Oregon DOT
Slip plane beneath bridge abutments causes builder to ponder new solutions.

Ancient underground landslides at a $150-million, seven-mile highway realignment on U.S. 20 in Oregon have led to at least a nine-month temporary suspension of work.

Design-builder Granite Construction Inc., Watsonville, Calif., agreed to the Sept. 1 suspension in mid-July. During the suspension, Granite and the Oregon Dept. of Transportation will examine ways to minimize costs yet satisfy environmental permit requirements, says ODOT spokesman Joe Harwood.

Construction began in summer 2006, a year after ODOT awarded the $130-million design-build contract to Yaquina River Constructors, a joint venture of Granite and subsidiary Wilder Construction Co., Blaine, Wash. Granite began negotiating with ODOT to get out of the contract in March after determining that geological conditions under the abutments of eight planned bridges could lead to an extra $61 million in remediation.

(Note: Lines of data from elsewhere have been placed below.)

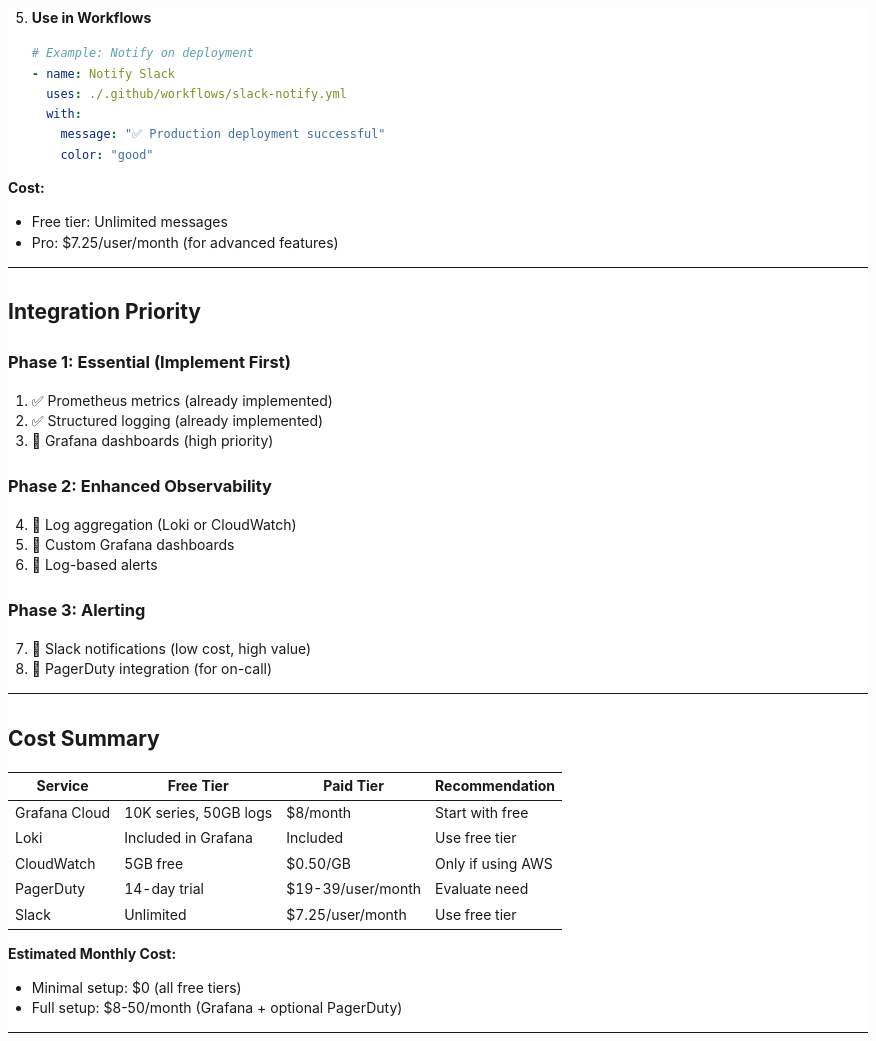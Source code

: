5. **Use in Workflows**
   ```yaml
   # Example: Notify on deployment
   - name: Notify Slack
     uses: ./.github/workflows/slack-notify.yml
     with:
       message: "✅ Production deployment successful"
       color: "good"
   ```

**Cost:**
- Free tier: Unlimited messages
- Pro: $7.25/user/month (for advanced features)

---

## Integration Priority

### Phase 1: Essential (Implement First)
1. ✅ Prometheus metrics (already implemented)
2. ✅ Structured logging (already implemented)
3. 🔲 Grafana dashboards (high priority)

### Phase 2: Enhanced Observability
4. 🔲 Log aggregation (Loki or CloudWatch)
5. 🔲 Custom Grafana dashboards
6. 🔲 Log-based alerts

### Phase 3: Alerting
7. 🔲 Slack notifications (low cost, high value)
8. 🔲 PagerDuty integration (for on-call)

---

## Cost Summary

| Service | Free Tier | Paid Tier | Recommendation |
|---------|-----------|-----------|----------------|
| Grafana Cloud | 10K series, 50GB logs | $8/month | Start with free |
| Loki | Included in Grafana | Included | Use free tier |
| CloudWatch | 5GB free | $0.50/GB | Only if using AWS |
| PagerDuty | 14-day trial | $19-39/user/month | Evaluate need |
| Slack | Unlimited | $7.25/user/month | Use free tier |

**Estimated Monthly Cost:**
- Minimal setup: $0 (all free tiers)
- Full setup: $8-50/month (Grafana + optional PagerDuty)

---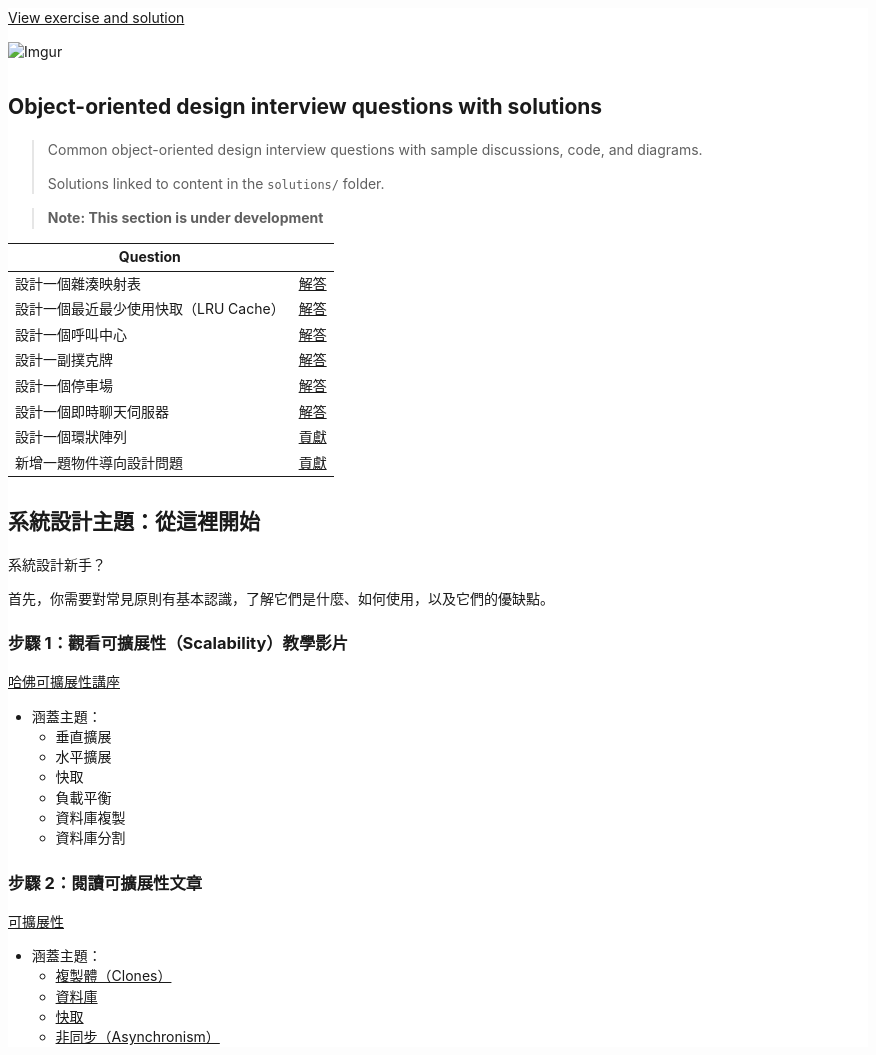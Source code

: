 [View exercise and solution](https://raw.githubusercontent.com/donnemartin/system-design-primer/master/solutions/system_design/scaling_aws/README.md)

![Imgur](https://raw.githubusercontent.com/donnemartin/system-design-primer/master/images/jj3A5N8.png)

## Object-oriented design interview questions with solutions

> Common object-oriented design interview questions with sample discussions, code, and diagrams.
>
> Solutions linked to content in the `solutions/` folder.

>**Note: This section is under development**

| Question | |
|---|---|
| 設計一個雜湊映射表 | [解答](https://raw.githubusercontent.com/donnemartin/system-design-primer/master/solutions/object_oriented_design/hash_table/hash_map.ipynb)  |
| 設計一個最近最少使用快取（LRU Cache） | [解答](https://raw.githubusercontent.com/donnemartin/system-design-primer/master/solutions/object_oriented_design/lru_cache/lru_cache.ipynb)  |
| 設計一個呼叫中心 | [解答](https://raw.githubusercontent.com/donnemartin/system-design-primer/master/solutions/object_oriented_design/call_center/call_center.ipynb)  |
| 設計一副撲克牌 | [解答](https://raw.githubusercontent.com/donnemartin/system-design-primer/master/solutions/object_oriented_design/deck_of_cards/deck_of_cards.ipynb)  |
| 設計一個停車場 | [解答](https://raw.githubusercontent.com/donnemartin/system-design-primer/master/solutions/object_oriented_design/parking_lot/parking_lot.ipynb)  |
| 設計一個即時聊天伺服器 | [解答](https://raw.githubusercontent.com/donnemartin/system-design-primer/master/solutions/object_oriented_design/online_chat/online_chat.ipynb)  |
| 設計一個環狀陣列 | [貢獻](#contributing)  |
| 新增一題物件導向設計問題 | [貢獻](#contributing) |

## 系統設計主題：從這裡開始

系統設計新手？

首先，你需要對常見原則有基本認識，了解它們是什麼、如何使用，以及它們的優缺點。

### 步驟 1：觀看可擴展性（Scalability）教學影片

[哈佛可擴展性講座](https://www.youtube.com/watch?v=-W9F__D3oY4)

* 涵蓋主題：
    * 垂直擴展
    * 水平擴展
    * 快取
    * 負載平衡
    * 資料庫複製
    * 資料庫分割

### 步驟 2：閱讀可擴展性文章

[可擴展性](https://web.archive.org/web/20221030091841/http://www.lecloud.net/tagged/scalability/chrono)

* 涵蓋主題：
    * [複製體（Clones）](https://web.archive.org/web/20220530193911/https://www.lecloud.net/post/7295452622/scalability-for-dummies-part-1-clones)
    * [資料庫](https://web.archive.org/web/20220602114024/https://www.lecloud.net/post/7994751381/scalability-for-dummies-part-2-database)
    * [快取](https://web.archive.org/web/20230126233752/https://www.lecloud.net/post/9246290032/scalability-for-dummies-part-3-cache)
    * [非同步（Asynchronism）](https://web.archive.org/web/20220926171507/https://www.lecloud.net/post/9699762917/scalability-for-dummies-part-4-asynchronism)
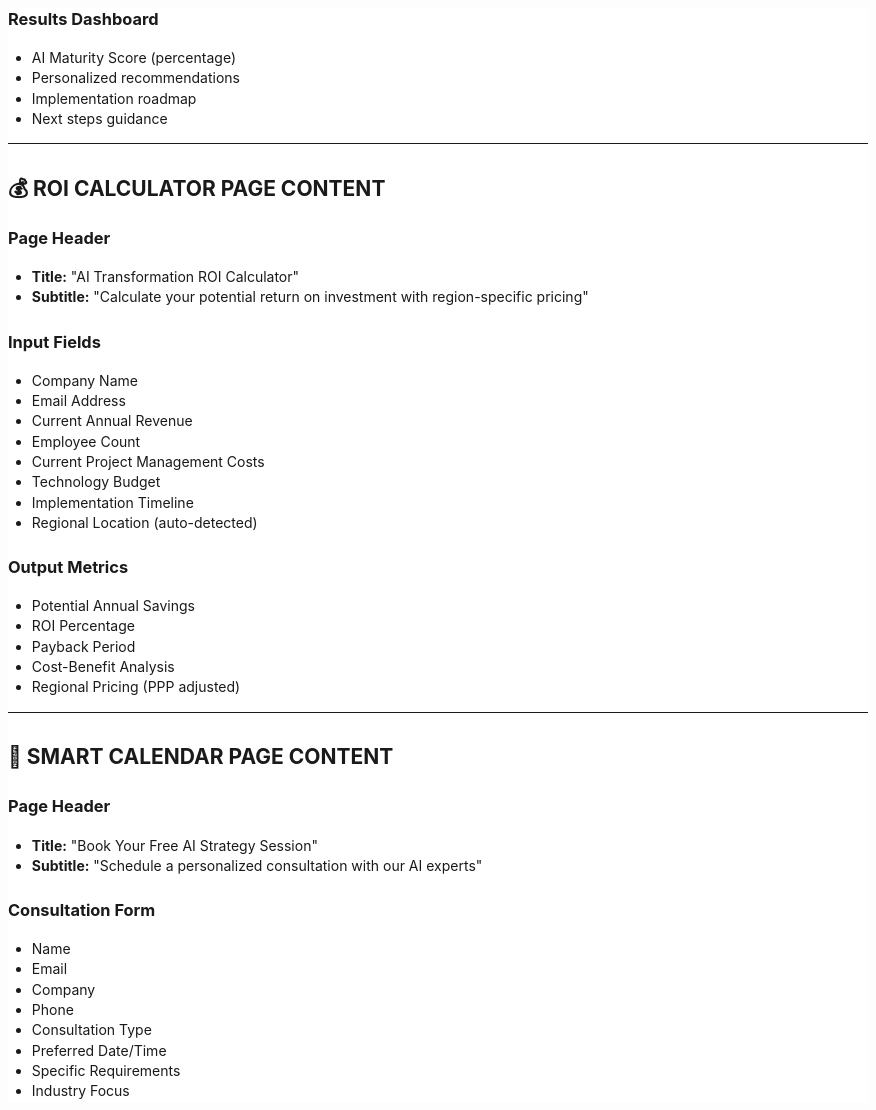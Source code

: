### **Results Dashboard**
- AI Maturity Score (percentage)
- Personalized recommendations
- Implementation roadmap
- Next steps guidance

---

## 💰 **ROI CALCULATOR PAGE CONTENT**

### **Page Header**
- **Title:** "AI Transformation ROI Calculator"
- **Subtitle:** "Calculate your potential return on investment with region-specific pricing"

### **Input Fields**
- Company Name
- Email Address
- Current Annual Revenue
- Employee Count
- Current Project Management Costs
- Technology Budget
- Implementation Timeline
- Regional Location (auto-detected)

### **Output Metrics**
- Potential Annual Savings
- ROI Percentage
- Payback Period
- Cost-Benefit Analysis
- Regional Pricing (PPP adjusted)

---

## 📅 **SMART CALENDAR PAGE CONTENT**

### **Page Header**
- **Title:** "Book Your Free AI Strategy Session"
- **Subtitle:** "Schedule a personalized consultation with our AI experts"

### **Consultation Form**
- Name
- Email
- Company
- Phone
- Consultation Type
- Preferred Date/Time
- Specific Requirements
- Industry Focus
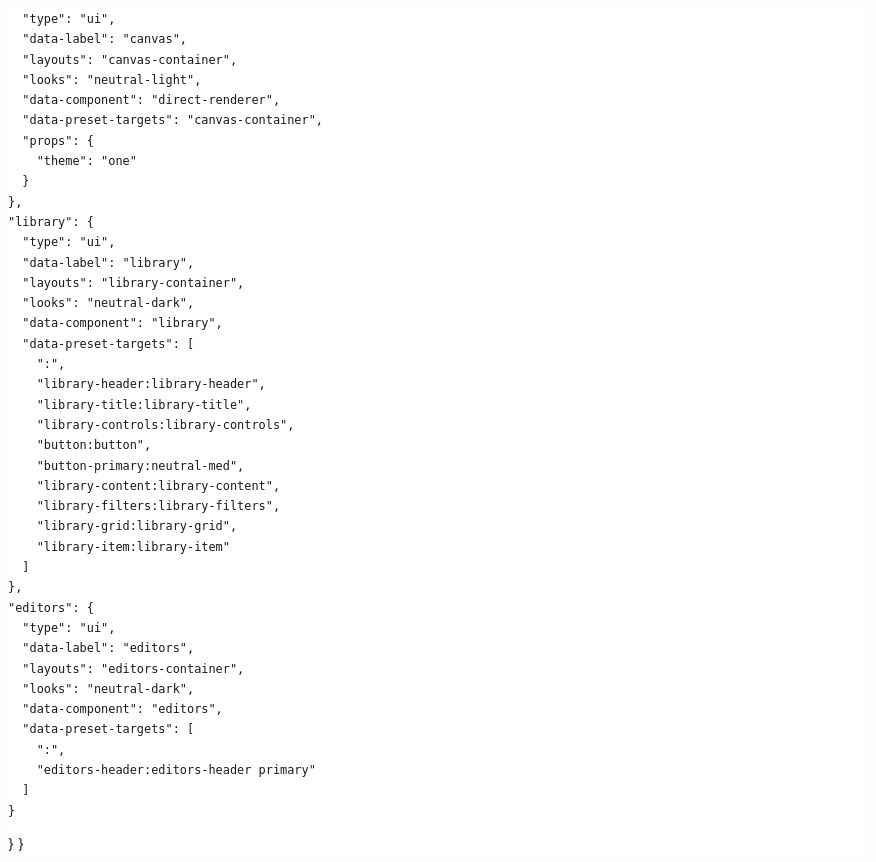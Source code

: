       "type": "ui",
      "data-label": "canvas",
      "layouts": "canvas-container",
      "looks": "neutral-light",
      "data-component": "direct-renderer",
      "data-preset-targets": "canvas-container",
      "props": {
        "theme": "one"
      }
    },
    "library": {
      "type": "ui",
      "data-label": "library",
      "layouts": "library-container",
      "looks": "neutral-dark",
      "data-component": "library",
      "data-preset-targets": [
        ":",
        "library-header:library-header",
        "library-title:library-title",
        "library-controls:library-controls",
        "button:button",
        "button-primary:neutral-med",
        "library-content:library-content",
        "library-filters:library-filters",
        "library-grid:library-grid",
        "library-item:library-item"
      ]
    },
    "editors": {
      "type": "ui",
      "data-label": "editors",
      "layouts": "editors-container",
      "looks": "neutral-dark",
      "data-component": "editors",
      "data-preset-targets": [
        ":",
        "editors-header:editors-header primary"
      ]
    }
  }
}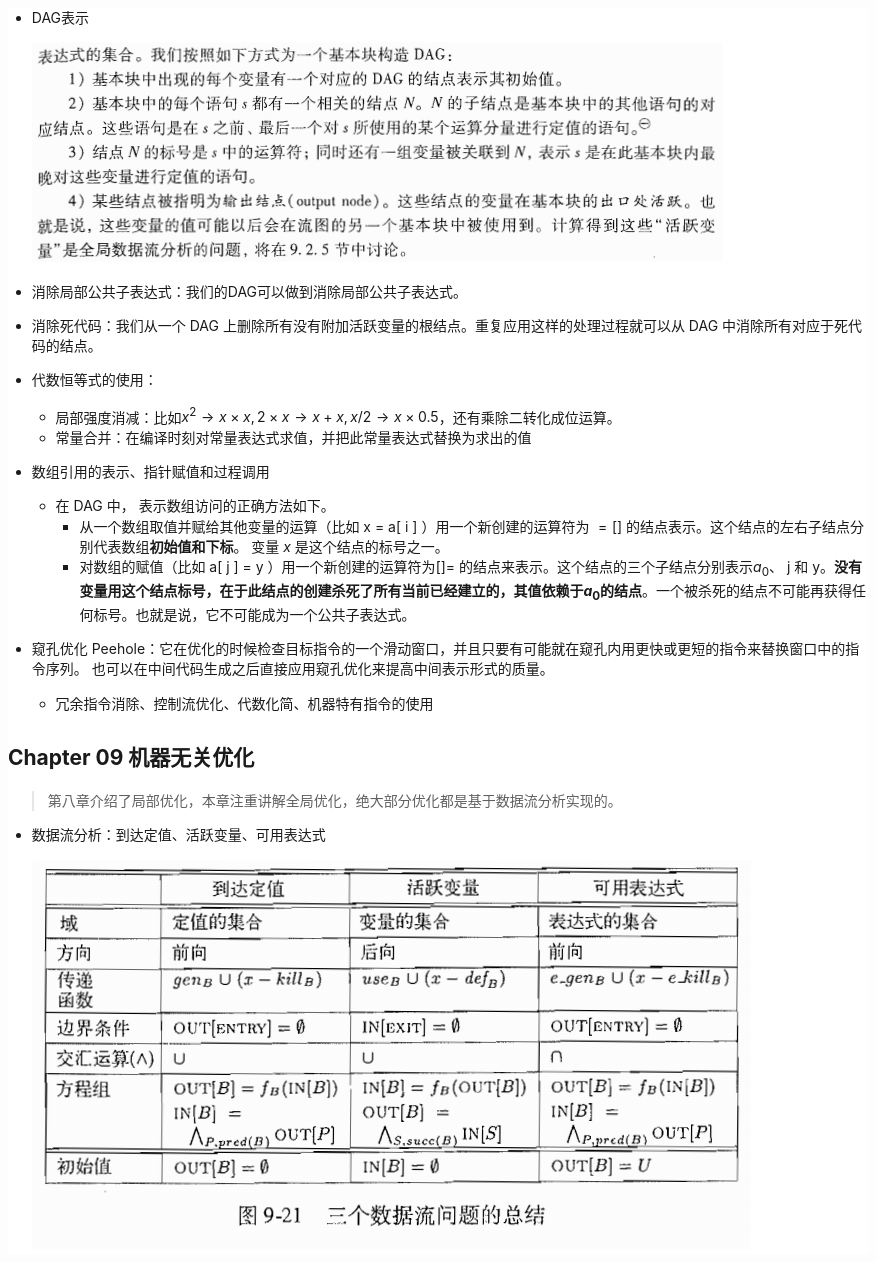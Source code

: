   * DAG表示

    ![image-20220116194851306](image/22.png)

  * 消除局部公共子表达式：我们的DAG可以做到消除局部公共子表达式。

  * 消除死代码：我们从一个 DAG 上删除所有没有附加活跃变量的根结点。重复应用这样的处理过程就可以从 DAG 中消除所有对应于死代码的结点。  

  * 代数恒等式的使用：

    * 局部强度消减：比如$x^2 \to x\times x, 2 \times x \to x+x, x/2 \to x\times0.5$，还有乘除二转化成位运算。
    * 常量合并：在编译时刻对常量表达式求值，并把此常量表达式替换为求出的值  

  * 数组引用的表示、指针赋值和过程调用

    * 在 DAG 中， 表示数组访问的正确方法如下。
      * 从一个数组取值并赋给其他变量的运算（比如 x = a[ i ] ）用一个新创建的运算符为 $=[]$ 的结点表示。这个结点的左右子结点分别代表数组**初始值和下标**。 变量 $x$ 是这个结点的标号之一。
      * 对数组的赋值（比如 a[ j ] = y ）用一个新创建的运算符为$[]=$ 的结点来表示。这个结点的三个子结点分别表示$a_0$、 j 和 y。**没有变量用这个结点标号，在于此结点的创建杀死了所有当前已经建立的，其值依赖于$a_0$的结点**。一个被杀死的结点不可能再获得任何标号。也就是说，它不可能成为一个公共子表达式。  

* 窥孔优化 Peehole：它在优化的时候检查目标指令的一个滑动窗口，并且只要有可能就在窥孔内用更快或更短的指令来替换窗口中的指令序列。 也可以在中间代码生成之后直接应用窥孔优化来提高中间表示形式的质量。  
  * 冗余指令消除、控制流优化、代数化简、机器特有指令的使用

## Chapter 09 机器无关优化

> 第八章介绍了局部优化，本章注重讲解全局优化，绝大部分优化都是基于数据流分析实现的。

* 数据流分析：到达定值、活跃变量、可用表达式

  ![image-20220116204016638](image/23.png)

At the time, Granite had completed 98% of the design. “After looking at everything going on, the ODOT director [Matthew Garrett] decided it would be in the best interest of Oregon taxpayers to keep the contract and use Granite to finish the job,” says Harwood.

Teams discovered more landslides, reaching as deep as 100 ft beneath the surface, says Granite project manager Darryl Goodson. “The more you looked, the more you found,” he says. The slides, invisible from the surface, became evident in core samples, showing a slip plane similar to those found in an earthquake zone. “Oregon is on a seismic faulting area,” Goodson explains. “Any potentially un-stable pile of dirt is not a good thing.”

The worst slide runs directly beneath a 1,000-ft bridge. It spans a waterway that feeds a state-regulated salmon stream. Granite’s $61-million solution included driving some 500 4-ft-diameter caissons as deep as 120 ft, placed an arm’s width apart in a “pincushion” arrangement. Granite estimated $28 million of the cost to be overhead for keeping a full staff on site for an additional two years.

“We said $61 million is too expensive,” says Harwood. While negotiating the temporary suspension, ODOT devised a best-case scenario that would put the contractor back to work in just one year at an undetermined lower cost.

Goodson says potential alternatives to the pincushion could involve minor shifts in road alignment, different bridge types, or different use of the soil embankments. How the parties will split the cost of the delay and any new mitigation measures remains to be determined.